I then tacked it to the frame, removed the strut rod again and burned her in tight.
Let those cool down and bolted the rod in for its final time. Torqued all the hardware down proper (downside of the frame side attachment, it was a touch difficult to get a wrench in to hold the bolt still while I Torqued it, but not undo able. A standard combo wrench fit in nicely once I figured out the angle to attack it from.
I then used a small pipe wrench to turn my homemade adjusters and rough set the caster on the car with a tape measure (from measurements from the lower arm to spots on the frame that i tool before removing the rod initially) similar to what ithe was set before I started the projectime, only a touch heavier on the caster as I read the full size cars like it. Then I set the wheels on it and turned it to full lock.
Boom. Tons of clearance between all the moving components, no interference with steering, all looking good. Took her out for a test drive and boy, what a difference. Steering and braking are nice and tight, no more pulling to one side, and the car also feels tons better at speed.

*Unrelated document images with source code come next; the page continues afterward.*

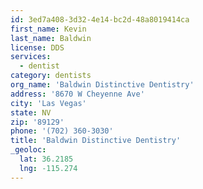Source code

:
 ```yaml
---
id: 3ed7a408-3d32-4e14-bc2d-48a8019414ca
first_name: Kevin
last_name: Baldwin
license: DDS
services:
  - dentist
category: dentists
org_name: 'Baldwin Distinctive Dentistry'
address: '8670 W Cheyenne Ave'
city: 'Las Vegas'
state: NV
zip: '89129'
phone: '(702) 360-3030'
title: 'Baldwin Distinctive Dentistry'
_geoloc:
  lat: 36.2185
  lng: -115.274
---
```

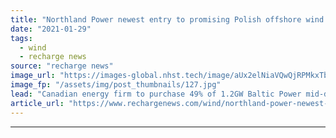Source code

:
 ```yaml
---
title: "Northland Power newest entry to promising Polish offshore wind market"
date: "2021-01-29"
tags: 
  - wind
  - recharge news
source: "recharge news"
image_url: "https://images-global.nhst.tech/image/aUx2elNiaVQwQjRPMkxTbm9IR3pvQVgrNElJcmYyZEZabFlybEprNE11Zz0=/nhst/binary/5398787baeb7e3186fcf61f009538a18"
image_fp: "/assets/img/post_thumbnails/127.jpg"
lead: "Canadian energy firm to purchase 49% of 1.2GW Baltic Power mid-development project from refiner PKN Orlen"
article_url: "https://www.rechargenews.com/wind/northland-power-newest-entry-to-promising-polish-offshore-wind-market/2-1-954174"
---
```


---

No more wishy-washy feeling while changing lanes at highway speeds. If I ever get another full size Chevy, this is going to be the first mod I do. All and all, I have less than 100 bucks tied up in this, and I thing most people could do this at home. Just gotta find a friend that can turn the rod itself down to the proper size for threading. I don't think it's far off either, the rod with paint on it being something around .780 if I recall. Get it to the proper size, and you could do the rest yourself with a hand die to cut the threads. The metal wasn't at all hard and was quite easy to cut.
Anyway, I hope you guys like the write up, and hope it helps out someone in the future, so they don't have to go through the same bull I did to come to the conclusion of simply doing it myself and winging it.